▶ _What you should do_: In the copy, include no pictures. Reproduce the rest of the entries exactly.

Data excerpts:
※

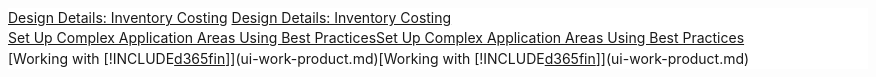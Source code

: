  <span data-ttu-id="e4cc4-143">[Design Details: Inventory Costing](design-details-inventory-costing.md) </span><span class="sxs-lookup"><span data-stu-id="e4cc4-143">[Design Details: Inventory Costing](design-details-inventory-costing.md) </span></span>  
 [<span data-ttu-id="e4cc4-144">Set Up Complex Application Areas Using Best Practices</span><span class="sxs-lookup"><span data-stu-id="e4cc4-144">Set Up Complex Application Areas Using Best Practices</span></span>](set-up-complex-application-areas-using-best-practices.md)  
 <span data-ttu-id="e4cc4-145">[Working with [!INCLUDE[d365fin](includes/d365fin_md.md)]](ui-work-product.md)</span><span class="sxs-lookup"><span data-stu-id="e4cc4-145">[Working with [!INCLUDE[d365fin](includes/d365fin_md.md)]](ui-work-product.md)</span></span>

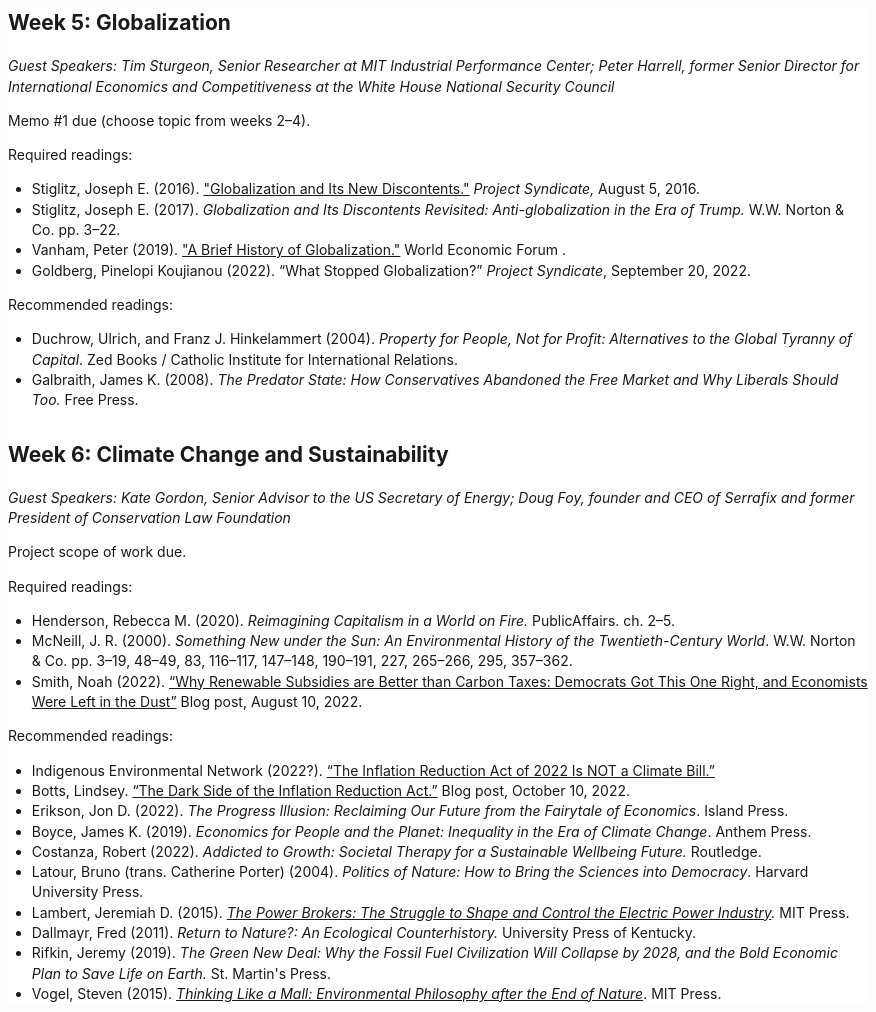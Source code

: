 ## Week 5: Globalization

*Guest Speakers: Tim Sturgeon, Senior Researcher at MIT Industrial Performance Center; Peter Harrell, former Senior Director for International Economics and Competitiveness at the White House National Security Council*

Memo #1 due (choose topic from weeks 2–4).

Required readings: 

- Stiglitz, Joseph E. (2016). ["Globalization and Its New Discontents."](https://www.project-syndicate.org/commentary/globalization-new-discontents-by-joseph-e--stiglitz-2016-08) *Project Syndicate,* August 5, 2016. 
- Stiglitz, Joseph E. (2017). *Globalization and Its Discontents Revisited: Anti-globalization in the Era of Trump.* W.W. Norton & Co. pp. 3–22.
- Vanham, Peter (2019). ["A Brief History of Globalization."](https://www.weforum.org/agenda/2019/01/how-globalization-4-0-fits-into-the-history-of-globalization/) World Economic Forum .
- Goldberg, Pinelopi Koujianou (2022). “What Stopped Globalization?” *Project Syndicate*, September 20, 2022.

Recommended readings: 

- Duchrow, Ulrich, and Franz J. Hinkelammert (2004). *Property for People, Not for Profit: Alternatives to the Global Tyranny of Capital*. Zed Books / Catholic Institute for International Relations.
- Galbraith, James K. (2008). *The Predator State: How Conservatives Abandoned the Free Market and Why Liberals Should Too.* Free Press.

## Week 6: Climate Change and Sustainability

*Guest Speakers: Kate Gordon, Senior Advisor to the US Secretary of Energy; Doug Foy, founder and CEO of Serrafix and former President of Conservation Law Foundation*

Project scope of work due.

Required readings:

- Henderson, Rebecca M. (2020). *Reimagining Capitalism in a World on Fire.* PublicAffairs. ch. 2–5.
- McNeill, J. R. (2000). *Something New under the Sun: An Environmental History of the Twentieth-Century World*. W.W. Norton & Co. pp. 3–19, 48–49, 83, 116–117, 147–148, 190–191, 227, 265–266, 295, 357–362.
- Smith, Noah (2022). [“Why Renewable Subsidies are Better than Carbon Taxes: Democrats Got This One Right, and Economists Were Left in the Dust”](https://www.noahpinion.blog/p/why-renewable-subsidies-are-better) Blog post, August 10, 2022.

Recommended readings:

- Indigenous Environmental Network (2022?). [“The Inflation Reduction Act of 2022 Is NOT a Climate Bill.”](https://www.ienearth.org/the-inflation-reduction-act-of-2022-is-not-a-climate-bill/) 
- Botts, Lindsey. [“The Dark Side of the Inflation Reduction Act.”](https://www.sierraclub.org/sierra/dark-side-inflation-reduction-act) Blog post, October 10, 2022.
- Erikson, Jon D. (2022). *The Progress Illusion: Reclaiming Our Future from the Fairytale of Economics*. Island Press.
- Boyce, James K. (2019). *Economics for People and the Planet: Inequality in the Era of Climate Change*. Anthem Press.
- Costanza, Robert (2022). *Addicted to Growth: Societal Therapy for a Sustainable Wellbeing Future.* Routledge.
- Latour, Bruno (trans. Catherine Porter) (2004). *Politics of Nature: How to Bring the Sciences into Democracy*. Harvard University Press.
- Lambert, Jeremiah D. (2015). [*The Power Brokers: The Struggle to Shape and Control the Electric Power Industry*](https://mitpress.mit.edu/9780262529785/the-power-brokers/)*.* MIT Press.
- Dallmayr, Fred (2011). *Return to Nature?: An Ecological Counterhistory.* University Press of Kentucky.
- Rifkin, Jeremy (2019). *The Green New Deal: Why the Fossil Fuel Civilization Will Collapse by 2028, and the Bold Economic Plan to Save Life on Earth.* St. Martin's Press.
- Vogel, Steven (2015). [*Thinking Like a Mall: Environmental Philosophy after the End of Nature*](https://mitpress.mit.edu/9780262529716/thinking-like-a-mall/). MIT Press.
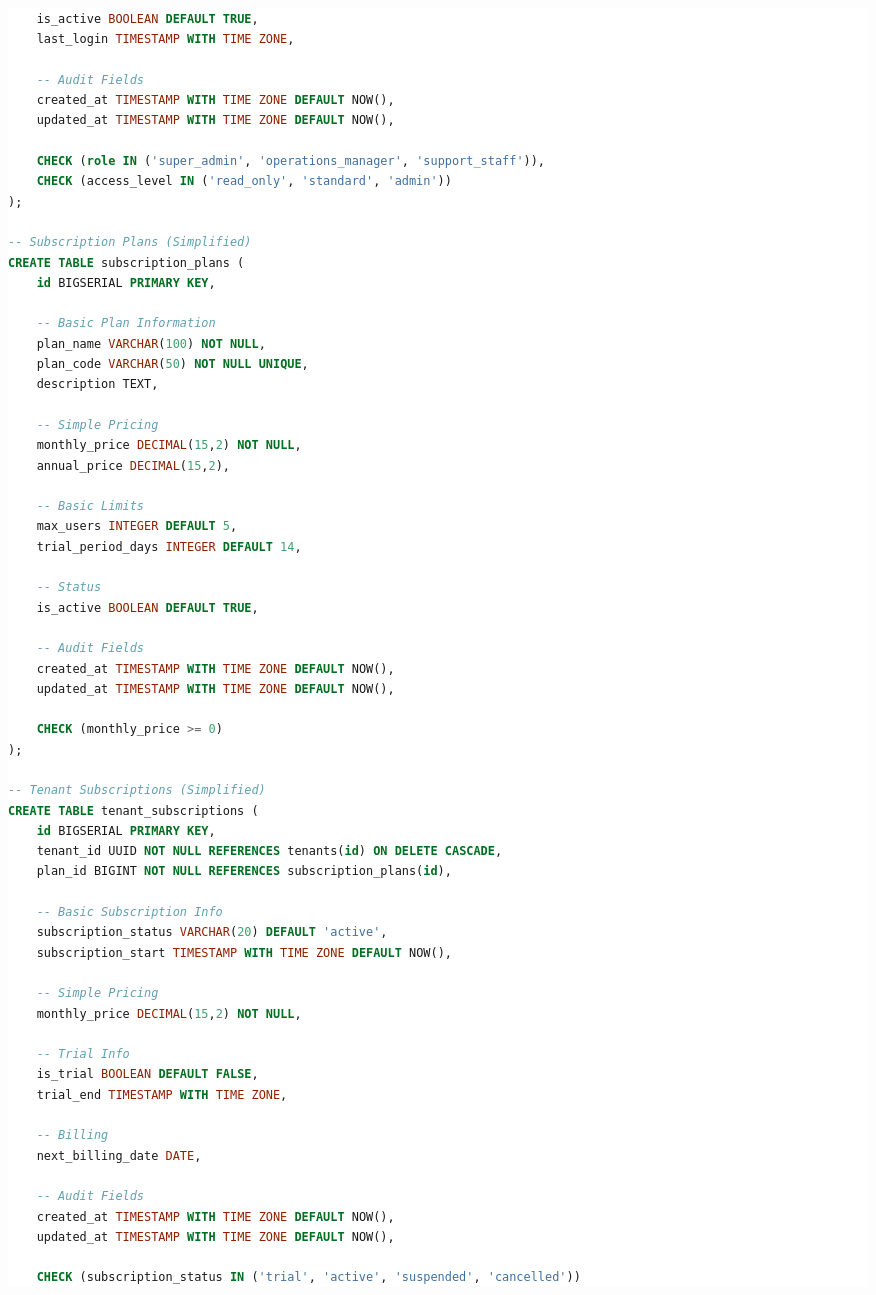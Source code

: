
 ```sql
    is_active BOOLEAN DEFAULT TRUE,
    last_login TIMESTAMP WITH TIME ZONE,

    -- Audit Fields
    created_at TIMESTAMP WITH TIME ZONE DEFAULT NOW(),
    updated_at TIMESTAMP WITH TIME ZONE DEFAULT NOW(),

    CHECK (role IN ('super_admin', 'operations_manager', 'support_staff')),
    CHECK (access_level IN ('read_only', 'standard', 'admin'))
);

-- Subscription Plans (Simplified)
CREATE TABLE subscription_plans (
    id BIGSERIAL PRIMARY KEY,

    -- Basic Plan Information
    plan_name VARCHAR(100) NOT NULL,
    plan_code VARCHAR(50) NOT NULL UNIQUE,
    description TEXT,

    -- Simple Pricing
    monthly_price DECIMAL(15,2) NOT NULL,
    annual_price DECIMAL(15,2),

    -- Basic Limits
    max_users INTEGER DEFAULT 5,
    trial_period_days INTEGER DEFAULT 14,

    -- Status
    is_active BOOLEAN DEFAULT TRUE,

    -- Audit Fields
    created_at TIMESTAMP WITH TIME ZONE DEFAULT NOW(),
    updated_at TIMESTAMP WITH TIME ZONE DEFAULT NOW(),

    CHECK (monthly_price >= 0)
);

-- Tenant Subscriptions (Simplified)
CREATE TABLE tenant_subscriptions (
    id BIGSERIAL PRIMARY KEY,
    tenant_id UUID NOT NULL REFERENCES tenants(id) ON DELETE CASCADE,
    plan_id BIGINT NOT NULL REFERENCES subscription_plans(id),

    -- Basic Subscription Info
    subscription_status VARCHAR(20) DEFAULT 'active',
    subscription_start TIMESTAMP WITH TIME ZONE DEFAULT NOW(),

    -- Simple Pricing
    monthly_price DECIMAL(15,2) NOT NULL,

    -- Trial Info
    is_trial BOOLEAN DEFAULT FALSE,
    trial_end TIMESTAMP WITH TIME ZONE,

    -- Billing
    next_billing_date DATE,

    -- Audit Fields
    created_at TIMESTAMP WITH TIME ZONE DEFAULT NOW(),
    updated_at TIMESTAMP WITH TIME ZONE DEFAULT NOW(),

    CHECK (subscription_status IN ('trial', 'active', 'suspended', 'cancelled'))
```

※

▶ _Answer section_:
Source code

:  <span data-ttu-id="e4cc4-143">[Design Details: Inventory Costing](design-details-inventory-costing.md) </span><span class="sxs-lookup"><span data-stu-id="e4cc4-143">[Design Details: Inventory Costing](design-details-inventory-costing.md) </span></span>  
 [<span data-ttu-id="e4cc4-144">Set Up Complex Application Areas Using Best Practices</span><span class="sxs-lookup"><span data-stu-id="e4cc4-144">Set Up Complex Application Areas Using Best Practices</span></span>](set-up-complex-application-areas-using-best-practices.md)  
 <span data-ttu-id="e4cc4-145">[Working with [!INCLUDE[d365fin](includes/d365fin_md.md)]](ui-work-product.md)</span><span class="sxs-lookup"><span data-stu-id="e4cc4-145">[Working with [!INCLUDE[d365fin](includes/d365fin_md.md)]](ui-work-product.md)</span></span>

Source code

: ## Week 5: Globalization

*Guest Speakers: Tim Sturgeon, Senior Researcher at MIT Industrial Performance Center; Peter Harrell, former Senior Director for International Economics and Competitiveness at the White House National Security Council*

Memo #1 due (choose topic from weeks 2–4).

Required readings: 

- Stiglitz, Joseph E. (2016). ["Globalization and Its New Discontents."](https://www.project-syndicate.org/commentary/globalization-new-discontents-by-joseph-e--stiglitz-2016-08) *Project Syndicate,* August 5, 2016. 
- Stiglitz, Joseph E. (2017). *Globalization and Its Discontents Revisited: Anti-globalization in the Era of Trump.* W.W. Norton & Co. pp. 3–22.
- Vanham, Peter (2019). ["A Brief History of Globalization."](https://www.weforum.org/agenda/2019/01/how-globalization-4-0-fits-into-the-history-of-globalization/) World Economic Forum .
- Goldberg, Pinelopi Koujianou (2022). “What Stopped Globalization?” *Project Syndicate*, September 20, 2022.

Recommended readings: 

- Duchrow, Ulrich, and Franz J. Hinkelammert (2004). *Property for People, Not for Profit: Alternatives to the Global Tyranny of Capital*. Zed Books / Catholic Institute for International Relations.
- Galbraith, James K. (2008). *The Predator State: How Conservatives Abandoned the Free Market and Why Liberals Should Too.* Free Press.

## Week 6: Climate Change and Sustainability

*Guest Speakers: Kate Gordon, Senior Advisor to the US Secretary of Energy; Doug Foy, founder and CEO of Serrafix and former President of Conservation Law Foundation*

Project scope of work due.

Required readings:

- Henderson, Rebecca M. (2020). *Reimagining Capitalism in a World on Fire.* PublicAffairs. ch. 2–5.
- McNeill, J. R. (2000). *Something New under the Sun: An Environmental History of the Twentieth-Century World*. W.W. Norton & Co. pp. 3–19, 48–49, 83, 116–117, 147–148, 190–191, 227, 265–266, 295, 357–362.
- Smith, Noah (2022). [“Why Renewable Subsidies are Better than Carbon Taxes: Democrats Got This One Right, and Economists Were Left in the Dust”](https://www.noahpinion.blog/p/why-renewable-subsidies-are-better) Blog post, August 10, 2022.

Recommended readings:

- Indigenous Environmental Network (2022?). [“The Inflation Reduction Act of 2022 Is NOT a Climate Bill.”](https://www.ienearth.org/the-inflation-reduction-act-of-2022-is-not-a-climate-bill/) 
- Botts, Lindsey. [“The Dark Side of the Inflation Reduction Act.”](https://www.sierraclub.org/sierra/dark-side-inflation-reduction-act) Blog post, October 10, 2022.
- Erikson, Jon D. (2022). *The Progress Illusion: Reclaiming Our Future from the Fairytale of Economics*. Island Press.
- Boyce, James K. (2019). *Economics for People and the Planet: Inequality in the Era of Climate Change*. Anthem Press.
- Costanza, Robert (2022). *Addicted to Growth: Societal Therapy for a Sustainable Wellbeing Future.* Routledge.
- Latour, Bruno (trans. Catherine Porter) (2004). *Politics of Nature: How to Bring the Sciences into Democracy*. Harvard University Press.
- Lambert, Jeremiah D. (2015). [*The Power Brokers: The Struggle to Shape and Control the Electric Power Industry*](https://mitpress.mit.edu/9780262529785/the-power-brokers/)*.* MIT Press.
- Dallmayr, Fred (2011). *Return to Nature?: An Ecological Counterhistory.* University Press of Kentucky.
- Rifkin, Jeremy (2019). *The Green New Deal: Why the Fossil Fuel Civilization Will Collapse by 2028, and the Bold Economic Plan to Save Life on Earth.* St. Martin's Press.
- Vogel, Steven (2015). [*Thinking Like a Mall: Environmental Philosophy after the End of Nature*](https://mitpress.mit.edu/9780262529716/thinking-like-a-mall/). MIT Press.
Source code

:
 ```sql
    is_active BOOLEAN DEFAULT TRUE,
    last_login TIMESTAMP WITH TIME ZONE,

    -- Audit Fields
    created_at TIMESTAMP WITH TIME ZONE DEFAULT NOW(),
    updated_at TIMESTAMP WITH TIME ZONE DEFAULT NOW(),

    CHECK (role IN ('super_admin', 'operations_manager', 'support_staff')),
    CHECK (access_level IN ('read_only', 'standard', 'admin'))
);

-- Subscription Plans (Simplified)
CREATE TABLE subscription_plans (
    id BIGSERIAL PRIMARY KEY,

    -- Basic Plan Information
    plan_name VARCHAR(100) NOT NULL,
    plan_code VARCHAR(50) NOT NULL UNIQUE,
    description TEXT,

    -- Simple Pricing
    monthly_price DECIMAL(15,2) NOT NULL,
    annual_price DECIMAL(15,2),

    -- Basic Limits
    max_users INTEGER DEFAULT 5,
    trial_period_days INTEGER DEFAULT 14,

    -- Status
    is_active BOOLEAN DEFAULT TRUE,

    -- Audit Fields
    created_at TIMESTAMP WITH TIME ZONE DEFAULT NOW(),
    updated_at TIMESTAMP WITH TIME ZONE DEFAULT NOW(),

    CHECK (monthly_price >= 0)
);

-- Tenant Subscriptions (Simplified)
CREATE TABLE tenant_subscriptions (
    id BIGSERIAL PRIMARY KEY,
    tenant_id UUID NOT NULL REFERENCES tenants(id) ON DELETE CASCADE,
    plan_id BIGINT NOT NULL REFERENCES subscription_plans(id),

    -- Basic Subscription Info
    subscription_status VARCHAR(20) DEFAULT 'active',
    subscription_start TIMESTAMP WITH TIME ZONE DEFAULT NOW(),

    -- Simple Pricing
    monthly_price DECIMAL(15,2) NOT NULL,

    -- Trial Info
    is_trial BOOLEAN DEFAULT FALSE,
    trial_end TIMESTAMP WITH TIME ZONE,

    -- Billing
    next_billing_date DATE,

    -- Audit Fields
    created_at TIMESTAMP WITH TIME ZONE DEFAULT NOW(),
    updated_at TIMESTAMP WITH TIME ZONE DEFAULT NOW(),

    CHECK (subscription_status IN ('trial', 'active', 'suspended', 'cancelled'))
```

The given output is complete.